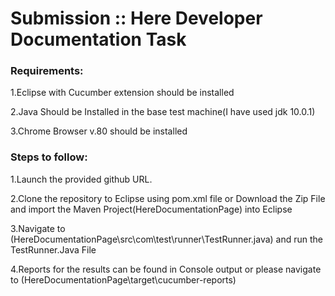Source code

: # Submission :: Here Developer Documentation Task

### Requirements:

1.Eclipse with Cucumber extension should be installed

2.Java Should be Installed in the base test machine(I have used jdk 10.0.1)

3.Chrome Browser v.80 should be installed
  
### Steps to follow:
1.Launch the provided github URL.

2.Clone the repository to Eclipse using pom.xml file or Download the Zip File and import the Maven Project(HereDocumentationPage) into Eclipse

3.Navigate to (HereDocumentationPage\src\com\test\runner\TestRunner.java) and run the TestRunner.Java File

4.Reports for the results can be found in Console output or please navigate to (HereDocumentationPage\target\cucumber-reports)
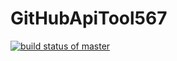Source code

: # GitHubApiTool567
[![build status of master](https://api.travis-ci.com/mlehmann2/GitHubApiTool567.svg?branch=main)](https://api.travis-ci.com/mlehmann2/GitHubApiTool567)
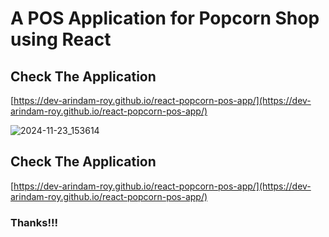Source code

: # A POS Application for Popcorn Shop using React

## Check The Application
[https://dev-arindam-roy.github.io/react-popcorn-pos-app/](https://dev-arindam-roy.github.io/react-popcorn-pos-app/)

![2024-11-23_153614](https://github.com/user-attachments/assets/2d3aa5ec-8947-49a2-ab9d-64935aaef1b7)


## Check The Application
[https://dev-arindam-roy.github.io/react-popcorn-pos-app/](https://dev-arindam-roy.github.io/react-popcorn-pos-app/)

### Thanks!!!
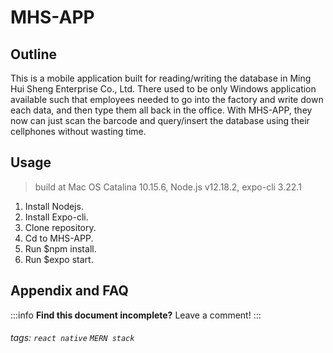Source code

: MHS-APP
===

## Outline

This is a mobile application built for reading/writing the database in Ming Hui Sheng Enterprise Co., Ltd. There used to be only Windows application available such that employees needed to go into the factory and write down each data, and then type them all back in the office. With MHS-APP, they now can just scan the barcode and query/insert the database using their cellphones without wasting time.

## Usage

> build at Mac OS Catalina 10.15.6, Node.js v12.18.2, expo-cli 3.22.1

1. Install Nodejs.
2. Install Expo-cli.
3. Clone repository.
4. Cd to MHS-APP.
5. Run $npm install.
6. Run $expo start.

## Appendix and FAQ

:::info
**Find this document incomplete?** Leave a comment!
:::

###### tags: `react native` `MERN stack`

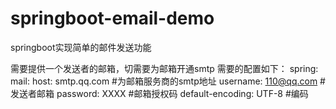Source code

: # springboot-email-demo
springboot实现简单的邮件发送功能

需要提供一个发送者的邮箱，切需要为邮箱开通smtp
需要的配置如下：
spring:
  mail:
    host: smtp.qq.com  #为邮箱服务商的smtp地址
    username: 110@qq.com  #发送者邮箱
    password: XXXX  #邮箱授权码
    default-encoding: UTF-8  #编码
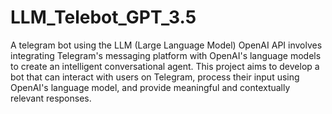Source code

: # LLM_Telebot_GPT_3.5
A telegram bot using the LLM (Large Language Model) OpenAI API involves integrating Telegram's messaging platform
with OpenAI's language models to create an intelligent conversational agent. This project aims to develop a bot 
that can interact with users on Telegram, process their input using OpenAI's language model, and provide meaningful 
and contextually relevant responses.
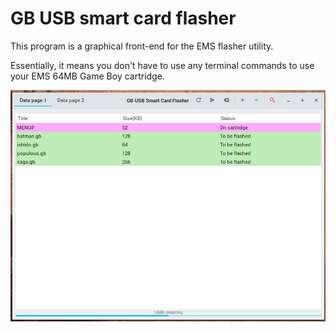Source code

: # GB USB smart card flasher

This program is a graphical front-end for the EMS flasher utility.

Essentially, it means you don't have to use any terminal commands to use your EMS 64MB Game Boy cartridge.

 ![screenshot](screenshot.png)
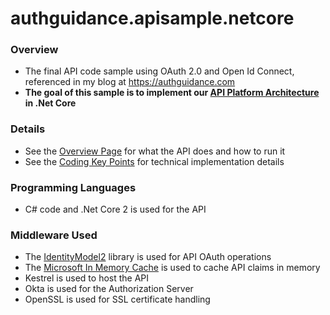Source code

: # authguidance.apisample.netcore

### Overview

* The final API code sample using OAuth 2.0 and Open Id Connect, referenced in my blog at https://authguidance.com
* **The goal of this sample is to implement our [API Platform Architecture](https://authguidance.com/2019/03/24/api-platform-design/) in .Net Core**

### Details

* See the [Overview Page](http://authguidance.com/2018/01/05/net-core-code-sample-overview/) for what the API does and how to run it
* See the [Coding Key Points](http://authguidance.com/2018/01/06/net-core-api-key-coding-points/) for technical implementation details

### Programming Languages

* C# code and .Net Core 2 is used for the API

### Middleware Used

* The [IdentityModel2](https://github.com/IdentityModel/IdentityModel2) library is used for API OAuth operations
* The [Microsoft In Memory Cache](https://docs.microsoft.com/en-us/aspnet/core/performance/caching/memory) is used to cache API claims in memory
* Kestrel is used to host the API
* Okta is used for the Authorization Server
* OpenSSL is used for SSL certificate handling
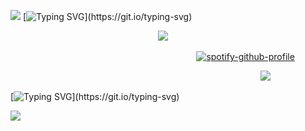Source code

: ![](https://i.imgur.com/zxpPytl.png)
[![Typing SVG](https://readme-typing-svg.demolab.com?font=Source+Code+Pro&pause=20000&color=101908&center=true&width=900&lines=%231+jeff+the+killer+fan+%3E_%3E+!!!!)](https://git.io/typing-svg)

⠀⠀⠀⠀⠀⠀⠀⠀⠀⠀⠀⠀⠀⠀⠀⠀⠀⠀⠀⠀⠀⠀⠀![](https://i.imgur.com/YoUkd0p.png)

⠀⠀⠀⠀⠀⠀⠀⠀⠀⠀⠀⠀⠀⠀⠀⠀⠀⠀⠀⠀⠀⠀⠀⠀⠀⠀⠀⠀⠀[![spotify-github-profile](https://spotify-github-profile.kittinanx.com/api/view?uid=rcz1t3kpewneahhisy6hhxu1j&cover_image=true&theme=natemoo-re&show_offline=false&background_color=101908&interchange=false&bar_color=101908&bar_color_cover=false)](https://github.com/kittinan/spotify-github-profile)


⠀⠀⠀⠀⠀⠀⠀⠀⠀⠀⠀⠀⠀⠀⠀⠀⠀⠀⠀⠀⠀⠀⠀⠀⠀⠀⠀⠀⠀⠀⠀⠀⠀⠀⠀⠀⠀⠀⠀![](https://komarev.com/ghpvc/?username=autopsycutie&color=fefefe)

[![Typing SVG](https://readme-typing-svg.demolab.com?font=Source+Code+Pro&pause=20000&color=101908&center=true&width=900&lines=%231+jeff+the+killer+fan+%3E_%3E+!!!!)](https://git.io/typing-svg)

![](https://i.imgur.com/qKlFFlt.png)
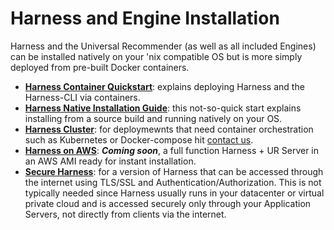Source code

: # Harness and Engine Installation

Harness and the Universal Recommender (as well as all included Engines) can be installed natively on your 'nix compatible OS but is more simply deployed from pre-built Docker containers.

 - **[Harness Container Quickstart](harness_container_guide)**: explains deploying Harness and the Harness-CLI via containers.
 - **[Harness Native Installation Guide](harness_native_guide)**: this not-so-quick start explains installing from a source build and running natively on your OS.
 - **[Harness Cluster](/#contact)**: for deploymewnts that need container orchestration such as Kubernetes or Docker-compose hit [contact us](/#contact).
 - **[Harness on AWS](/#contact)**: ***Coming soon***, a full function Harness + UR Server in an AWS AMI ready for instant installation.
 - **[Secure Harness](/#contact)**: for a version of Harness that can be accessed through the internet using TLS/SSL and Authentication/Authorization. This is not typically needed since Harness usually runs in your datacenter or virtual private cloud and is accessed securely only through your Application Servers, not directly from clients via the internet.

------------------------------------

**PROBLEM REQUIREMENTS:**
The answer is the entries above, given again exactly, with no pictures among them.

**RESULT BELOW:**
Source code

: # Submission :: Here Developer Documentation Task

### Requirements:

1.Eclipse with Cucumber extension should be installed

2.Java Should be Installed in the base test machine(I have used jdk 10.0.1)

3.Chrome Browser v.80 should be installed
  
### Steps to follow:
1.Launch the provided github URL.

2.Clone the repository to Eclipse using pom.xml file or Download the Zip File and import the Maven Project(HereDocumentationPage) into Eclipse

3.Navigate to (HereDocumentationPage\src\com\test\runner\TestRunner.java) and run the TestRunner.Java File

4.Reports for the results can be found in Console output or please navigate to (HereDocumentationPage\target\cucumber-reports)
Source code

: # GitHubApiTool567
[![build status of master](https://api.travis-ci.com/mlehmann2/GitHubApiTool567.svg?branch=main)](https://api.travis-ci.com/mlehmann2/GitHubApiTool567)
Source code

: # A POS Application for Popcorn Shop using React

## Check The Application
[https://dev-arindam-roy.github.io/react-popcorn-pos-app/](https://dev-arindam-roy.github.io/react-popcorn-pos-app/)

![2024-11-23_153614](https://github.com/user-attachments/assets/2d3aa5ec-8947-49a2-ab9d-64935aaef1b7)


## Check The Application
[https://dev-arindam-roy.github.io/react-popcorn-pos-app/](https://dev-arindam-roy.github.io/react-popcorn-pos-app/)

### Thanks!!!
Source code

: MHS-APP
===

## Outline

This is a mobile application built for reading/writing the database in Ming Hui Sheng Enterprise Co., Ltd. There used to be only Windows application available such that employees needed to go into the factory and write down each data, and then type them all back in the office. With MHS-APP, they now can just scan the barcode and query/insert the database using their cellphones without wasting time.

## Usage

> build at Mac OS Catalina 10.15.6, Node.js v12.18.2, expo-cli 3.22.1

1. Install Nodejs.
2. Install Expo-cli.
3. Clone repository.
4. Cd to MHS-APP.
5. Run $npm install.
6. Run $expo start.

## Appendix and FAQ

:::info
**Find this document incomplete?** Leave a comment!
:::

###### tags: `react native` `MERN stack`

Source code

: # springboot-email-demo
springboot实现简单的邮件发送功能

需要提供一个发送者的邮箱，切需要为邮箱开通smtp
需要的配置如下：
spring:
  mail:
    host: smtp.qq.com  #为邮箱服务商的smtp地址
    username: 110@qq.com  #发送者邮箱
    password: XXXX  #邮箱授权码
    default-encoding: UTF-8  #编码
Source code

: # LLM_Telebot_GPT_3.5
A telegram bot using the LLM (Large Language Model) OpenAI API involves integrating Telegram's messaging platform
with OpenAI's language models to create an intelligent conversational agent. This project aims to develop a bot 
that can interact with users on Telegram, process their input using OpenAI's language model, and provide meaningful 
and contextually relevant responses.
Source code

: # GB USB smart card flasher

This program is a graphical front-end for the EMS flasher utility.

Essentially, it means you don't have to use any terminal commands to use your EMS 64MB Game Boy cartridge.

 ![screenshot](screenshot.png)
Source code

: # authguidance.apisample.netcore

### Overview

* The final API code sample using OAuth 2.0 and Open Id Connect, referenced in my blog at https://authguidance.com
* **The goal of this sample is to implement our [API Platform Architecture](https://authguidance.com/2019/03/24/api-platform-design/) in .Net Core**

### Details

* See the [Overview Page](http://authguidance.com/2018/01/05/net-core-code-sample-overview/) for what the API does and how to run it
* See the [Coding Key Points](http://authguidance.com/2018/01/06/net-core-api-key-coding-points/) for technical implementation details

### Programming Languages

* C# code and .Net Core 2 is used for the API

### Middleware Used

* The [IdentityModel2](https://github.com/IdentityModel/IdentityModel2) library is used for API OAuth operations
* The [Microsoft In Memory Cache](https://docs.microsoft.com/en-us/aspnet/core/performance/caching/memory) is used to cache API claims in memory
* Kestrel is used to host the API
* Okta is used for the Authorization Server
* OpenSSL is used for SSL certificate handling
Source code

: ![](https://i.imgur.com/zxpPytl.png)
[![Typing SVG](https://readme-typing-svg.demolab.com?font=Source+Code+Pro&pause=20000&color=101908&center=true&width=900&lines=%231+jeff+the+killer+fan+%3E_%3E+!!!!)](https://git.io/typing-svg)

⠀⠀⠀⠀⠀⠀⠀⠀⠀⠀⠀⠀⠀⠀⠀⠀⠀⠀⠀⠀⠀⠀⠀![](https://i.imgur.com/YoUkd0p.png)

⠀⠀⠀⠀⠀⠀⠀⠀⠀⠀⠀⠀⠀⠀⠀⠀⠀⠀⠀⠀⠀⠀⠀⠀⠀⠀⠀⠀⠀[![spotify-github-profile](https://spotify-github-profile.kittinanx.com/api/view?uid=rcz1t3kpewneahhisy6hhxu1j&cover_image=true&theme=natemoo-re&show_offline=false&background_color=101908&interchange=false&bar_color=101908&bar_color_cover=false)](https://github.com/kittinan/spotify-github-profile)


⠀⠀⠀⠀⠀⠀⠀⠀⠀⠀⠀⠀⠀⠀⠀⠀⠀⠀⠀⠀⠀⠀⠀⠀⠀⠀⠀⠀⠀⠀⠀⠀⠀⠀⠀⠀⠀⠀⠀![](https://komarev.com/ghpvc/?username=autopsycutie&color=fefefe)

[![Typing SVG](https://readme-typing-svg.demolab.com?font=Source+Code+Pro&pause=20000&color=101908&center=true&width=900&lines=%231+jeff+the+killer+fan+%3E_%3E+!!!!)](https://git.io/typing-svg)

![](https://i.imgur.com/qKlFFlt.png)
Source code

: # Harness and Engine Installation

Harness and the Universal Recommender (as well as all included Engines) can be installed natively on your 'nix compatible OS but is more simply deployed from pre-built Docker containers.

 - **[Harness Container Quickstart](harness_container_guide)**: explains deploying Harness and the Harness-CLI via containers.
 - **[Harness Native Installation Guide](harness_native_guide)**: this not-so-quick start explains installing from a source build and running natively on your OS.
 - **[Harness Cluster](/#contact)**: for deploymewnts that need container orchestration such as Kubernetes or Docker-compose hit [contact us](/#contact).
 - **[Harness on AWS](/#contact)**: ***Coming soon***, a full function Harness + UR Server in an AWS AMI ready for instant installation.
 - **[Secure Harness](/#contact)**: for a version of Harness that can be accessed through the internet using TLS/SSL and Authentication/Authorization. This is not typically needed since Harness usually runs in your datacenter or virtual private cloud and is accessed securely only through your Application Servers, not directly from clients via the internet.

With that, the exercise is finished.